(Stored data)
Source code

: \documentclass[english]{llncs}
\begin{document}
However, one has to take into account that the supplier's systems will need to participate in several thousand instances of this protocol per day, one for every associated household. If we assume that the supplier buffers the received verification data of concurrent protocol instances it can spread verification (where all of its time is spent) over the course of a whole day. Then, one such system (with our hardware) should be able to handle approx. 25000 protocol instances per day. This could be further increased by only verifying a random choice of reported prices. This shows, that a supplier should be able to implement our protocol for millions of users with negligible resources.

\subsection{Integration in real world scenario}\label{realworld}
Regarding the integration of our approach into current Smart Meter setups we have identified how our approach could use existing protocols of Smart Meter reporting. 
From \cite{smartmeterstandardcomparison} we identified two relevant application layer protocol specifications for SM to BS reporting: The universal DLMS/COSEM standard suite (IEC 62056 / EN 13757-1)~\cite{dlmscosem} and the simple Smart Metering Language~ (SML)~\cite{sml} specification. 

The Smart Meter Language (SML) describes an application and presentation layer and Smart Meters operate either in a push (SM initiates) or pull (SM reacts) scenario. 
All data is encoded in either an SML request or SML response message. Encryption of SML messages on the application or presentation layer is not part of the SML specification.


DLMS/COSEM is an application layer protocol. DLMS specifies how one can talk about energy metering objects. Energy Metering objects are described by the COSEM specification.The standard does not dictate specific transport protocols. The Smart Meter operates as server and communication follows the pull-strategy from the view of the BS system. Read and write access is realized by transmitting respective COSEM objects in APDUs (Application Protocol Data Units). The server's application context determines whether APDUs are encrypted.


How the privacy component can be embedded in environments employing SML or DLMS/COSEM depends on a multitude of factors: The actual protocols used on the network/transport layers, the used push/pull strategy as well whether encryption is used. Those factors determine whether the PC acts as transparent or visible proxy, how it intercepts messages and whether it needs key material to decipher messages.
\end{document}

Exercise description = Show all lines above holding "scenario".

Exercise solution =
\subsection{Integration in real world scenario}\label{realworld}
The Smart Meter Language (SML) describes an application and presentation layer and Smart Meters operate either in a push (SM initiates) or pull (SM reacts) scenario. 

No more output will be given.